Chief Executive Officer (CEO)

A majority of US CEOs (82%) see ESG as a value driver to their business over the next few years, and virtually all have developed a sustainability strategy. US companies are beginning to follow the example set by the European Union, where ESG reporting is further along and investors have come to see that improved government and community relations can accrue to the bottom line.¹

82%  of US chief executives see ESG as a value driver to their business over the next few years

What are the top three things the CEO should activate immediately? 

What are the CEO’s key considerations with respect to ESG risk?

Company culture

“Culture eats strategy for breakfast.”
As the leader at the top of the organization, the CEO needs to go beyond talking about ESG.

He or she needs to lead by example, making it clear that ESG is a company-wide philosophy that is integrated into the fabric of the organization. It’s not about, “We’re going to focus on ESG this month.” Rather, it should be, “We need to be thinking about ESG in everything that we do as a company.” Make it part of the culture, the performance measurement, part of the decision-making of how the company functions on a day-to-day basis. Where most organizations struggle is in those early stages. To build that initial momentum, the CEO should develop a working committee with members of the board and management that is focused on the ESG risk strategy and governance road map. Define roles, accountability, processes and procedures to get the ball rolling and bringing the individual business units together.

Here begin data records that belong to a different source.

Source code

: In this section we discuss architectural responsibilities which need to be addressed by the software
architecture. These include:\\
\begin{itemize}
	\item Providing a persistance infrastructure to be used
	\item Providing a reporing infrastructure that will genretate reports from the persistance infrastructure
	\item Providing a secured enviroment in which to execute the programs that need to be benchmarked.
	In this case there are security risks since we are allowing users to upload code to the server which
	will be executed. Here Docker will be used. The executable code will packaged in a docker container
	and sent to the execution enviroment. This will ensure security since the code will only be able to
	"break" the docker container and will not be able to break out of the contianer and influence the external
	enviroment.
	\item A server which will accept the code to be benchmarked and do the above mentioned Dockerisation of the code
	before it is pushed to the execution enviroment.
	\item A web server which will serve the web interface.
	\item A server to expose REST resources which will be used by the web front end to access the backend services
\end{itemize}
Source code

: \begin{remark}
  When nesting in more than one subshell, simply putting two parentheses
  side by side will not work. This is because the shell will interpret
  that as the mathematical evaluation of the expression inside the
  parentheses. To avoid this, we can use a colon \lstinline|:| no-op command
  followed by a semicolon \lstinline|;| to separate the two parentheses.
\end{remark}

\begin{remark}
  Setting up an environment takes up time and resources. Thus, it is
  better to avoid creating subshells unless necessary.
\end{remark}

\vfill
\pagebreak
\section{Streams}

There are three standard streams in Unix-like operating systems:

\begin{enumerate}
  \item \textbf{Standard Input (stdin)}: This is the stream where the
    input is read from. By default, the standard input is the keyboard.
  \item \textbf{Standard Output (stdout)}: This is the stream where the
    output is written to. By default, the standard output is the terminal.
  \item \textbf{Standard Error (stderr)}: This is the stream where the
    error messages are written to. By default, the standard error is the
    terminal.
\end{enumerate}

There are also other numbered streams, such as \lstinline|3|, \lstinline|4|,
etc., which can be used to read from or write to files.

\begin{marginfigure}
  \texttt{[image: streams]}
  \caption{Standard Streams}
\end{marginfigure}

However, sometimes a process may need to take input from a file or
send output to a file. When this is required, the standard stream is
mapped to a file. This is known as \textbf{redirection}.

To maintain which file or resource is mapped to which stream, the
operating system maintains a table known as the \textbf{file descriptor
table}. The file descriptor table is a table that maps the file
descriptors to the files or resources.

Develop a compelling ESG risk strategy that is embedded into the corporate strategy

One of the key roles of the CEO is to set the course for his or her company, to show the way to the next big goal. Here is where the company can move beyond traditional business unit silos and begin integrating ESG systematically at every level of the organization. This could be explicitly embedding the circular economy into the strategy or ensuring key internal and external stakeholders are both fully invested in the circular economy plan and equipped with the necessary skills and knowledge to implement it.

Inspire each business unit

The CEO needs to convey that every business unit needs to integrate ESG into their team culture and everyday thinking. 


For example, does the capital allocation strategy contribute to the development and roll-out of low-carbon technologies and wider decarbonization efforts? When M&A activity is discussed, is ESG part of the due diligence? Does the acquisition target, or the buyer, align with your values on net-zero emission goals and diversity, equity and inclusion targets (DEI)? Is there alignment when supplier and logistics agreements are being evaluated, when real estate decisions are being made, when travel plans are being coordinated? It needs to become part of the company’s DNA and decision-making process.

Related case study

Large industrial manufacturer:

 A $7.3b diversified Industrial manufacturer of solar energy panels and components needed to set new ESG 2030 goals in line with their industry peers especially now that the CEO is evaluated on ESG performance and the three-year ESG plan to increase disclosure, improve performance and establish strong governance.
 The EY organization was able to help identify topics, goals and an action plan that could be implemented on its three-year ESG plan with a phased approach.